The “what” of visual perception—mediated by the ventral stream—may also be affected by prematurity. Infants born prematurely have abnormal habituation to visual stimuli [16]. The neuroanatomical correlates of this behavior have not been fully investigated. Such visual behavior at term equivalence is a predictor of later cognitive ability, suggesting that visual behavior has a complex relationship to a variety of brain functions [17].
Implication of the above-described brain regions in visual functioning and the previously discussed areas of reduced brain volume in people born prematurely help explain why prematurity alters visual development independent of the presence of ROP.
Auditory Development
Admission to the NICU for > 5 days is a risk factor for hearing loss, regardless of other medical diagnoses [18]. Additional risk factors for hearing loss in the NICU include prolonged oxygen use, gastrointestinal surgery, patent ductus arteriosus ligation, and low socioeconomic index [19]. Up to nearly 7% of infants born at 24 weeks GA eventually require amplification [20]. Essentially, all preterm infants are at risk and in need of follow-up screening even if the initial hearing screen was normal.
Auditory development is closely linked to later language skills and speech acquisition, making it a pillar of cognitive development throughout childhood. Fetal auditory development occurs in a low frequency, dampened acoustic environment with major ear structures in place by 25 weeks gestation. The auditory cortex undergoes a surprisingly early functional organization. By 32 weeks, infants can perceive differences in male vs. female voice and phenomes [21]. Human and animal studies have revealed that altered acoustic experience changes cortical maturation, neurotransmitter expression, and the development of language perception [22]. Premature infants have different patterns of cerebral activation in response to language compared to term infants; more abnormal patterns at term equivalent correlate with poorer neurodevelopmental performance at 6 months of age [23].

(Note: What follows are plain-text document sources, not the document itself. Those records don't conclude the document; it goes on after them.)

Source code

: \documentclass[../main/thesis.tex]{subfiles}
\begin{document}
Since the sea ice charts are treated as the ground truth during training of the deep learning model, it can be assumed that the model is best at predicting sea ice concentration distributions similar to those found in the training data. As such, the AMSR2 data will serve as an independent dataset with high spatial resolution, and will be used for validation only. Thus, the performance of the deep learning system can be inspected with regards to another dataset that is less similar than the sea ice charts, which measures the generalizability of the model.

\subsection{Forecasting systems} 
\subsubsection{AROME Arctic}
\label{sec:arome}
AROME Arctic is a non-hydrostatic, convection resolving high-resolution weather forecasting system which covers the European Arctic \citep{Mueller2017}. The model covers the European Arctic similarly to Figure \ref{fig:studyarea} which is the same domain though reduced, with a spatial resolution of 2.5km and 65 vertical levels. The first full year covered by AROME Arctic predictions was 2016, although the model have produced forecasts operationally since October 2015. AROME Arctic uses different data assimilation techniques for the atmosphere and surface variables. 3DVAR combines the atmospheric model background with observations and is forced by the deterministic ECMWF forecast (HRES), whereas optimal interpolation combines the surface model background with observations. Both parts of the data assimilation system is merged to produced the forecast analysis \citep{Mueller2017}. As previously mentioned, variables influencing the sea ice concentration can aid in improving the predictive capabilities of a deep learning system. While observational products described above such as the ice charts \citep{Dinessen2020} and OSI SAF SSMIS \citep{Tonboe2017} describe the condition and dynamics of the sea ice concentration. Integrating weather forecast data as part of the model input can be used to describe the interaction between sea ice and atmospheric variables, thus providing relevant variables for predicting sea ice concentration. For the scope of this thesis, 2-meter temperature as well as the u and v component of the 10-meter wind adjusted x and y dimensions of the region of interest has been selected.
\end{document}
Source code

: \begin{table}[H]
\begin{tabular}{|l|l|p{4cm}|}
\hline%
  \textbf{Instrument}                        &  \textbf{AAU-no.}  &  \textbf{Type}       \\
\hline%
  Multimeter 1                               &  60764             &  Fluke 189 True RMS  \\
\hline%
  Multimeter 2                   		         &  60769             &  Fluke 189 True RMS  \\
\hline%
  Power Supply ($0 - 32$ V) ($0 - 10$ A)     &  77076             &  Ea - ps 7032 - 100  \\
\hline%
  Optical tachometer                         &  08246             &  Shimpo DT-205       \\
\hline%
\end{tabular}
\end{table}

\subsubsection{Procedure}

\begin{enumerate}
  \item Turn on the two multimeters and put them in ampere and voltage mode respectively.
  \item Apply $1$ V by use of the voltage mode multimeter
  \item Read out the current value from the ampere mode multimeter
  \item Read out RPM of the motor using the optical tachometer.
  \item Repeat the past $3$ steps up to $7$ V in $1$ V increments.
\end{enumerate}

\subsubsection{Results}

The noisy environment of the NICU with high-frequency, loud, and arrhythmic sounds may alter auditory pathway development and undoubtedly has broader physiologic effects. Loud noises result in increases in heart rate and blood pressure as well as decreases in respiratory rate and oxygen saturation. Startle from loud noises can interfere with sleep and results in crying which can increase intracranial pressure [24]. There are conflicting results when noise is correlated with later neurodevelopmental performance. Environmental noise interferes with an infant’s tactile learning as evidenced by reduced habituation to tactile stimuli in a noisy environment [25]. Excessive noise seems to be detrimental but exposure to human voice and speech is essential for language development so that efforts to reduce noise exposure should not filter out language exposure [24].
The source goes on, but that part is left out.